Work to complete - The answer must consist of every line from the data that holds "code".

=== Begin Enclosure ===

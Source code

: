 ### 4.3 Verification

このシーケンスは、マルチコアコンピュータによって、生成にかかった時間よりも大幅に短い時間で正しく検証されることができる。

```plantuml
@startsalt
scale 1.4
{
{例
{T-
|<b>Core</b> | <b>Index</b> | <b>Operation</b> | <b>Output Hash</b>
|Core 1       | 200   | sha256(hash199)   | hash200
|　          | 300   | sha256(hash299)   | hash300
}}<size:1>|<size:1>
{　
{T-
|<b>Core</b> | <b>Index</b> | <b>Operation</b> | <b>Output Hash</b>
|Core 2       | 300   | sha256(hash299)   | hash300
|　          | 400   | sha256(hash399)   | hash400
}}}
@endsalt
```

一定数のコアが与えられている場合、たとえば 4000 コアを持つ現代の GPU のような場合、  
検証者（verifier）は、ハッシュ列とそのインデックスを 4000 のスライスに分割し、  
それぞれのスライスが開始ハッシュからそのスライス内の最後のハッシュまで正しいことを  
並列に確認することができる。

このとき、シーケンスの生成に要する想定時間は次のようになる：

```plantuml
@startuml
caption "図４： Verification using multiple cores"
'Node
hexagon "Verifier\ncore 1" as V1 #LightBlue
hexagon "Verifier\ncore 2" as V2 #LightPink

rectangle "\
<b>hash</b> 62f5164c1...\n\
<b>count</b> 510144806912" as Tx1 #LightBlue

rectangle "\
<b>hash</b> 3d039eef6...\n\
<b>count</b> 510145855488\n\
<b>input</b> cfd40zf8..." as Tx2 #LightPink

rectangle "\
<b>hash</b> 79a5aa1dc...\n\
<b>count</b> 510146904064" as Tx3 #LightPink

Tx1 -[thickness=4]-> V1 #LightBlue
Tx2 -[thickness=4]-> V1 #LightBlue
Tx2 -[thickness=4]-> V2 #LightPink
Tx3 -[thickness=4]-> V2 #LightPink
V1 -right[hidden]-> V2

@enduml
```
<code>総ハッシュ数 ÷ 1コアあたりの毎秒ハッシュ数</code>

=== End Enclosure ===

Answer to this exercise -
Source code
<code>総ハッシュ数 ÷ 1コアあたりの毎秒ハッシュ数</code>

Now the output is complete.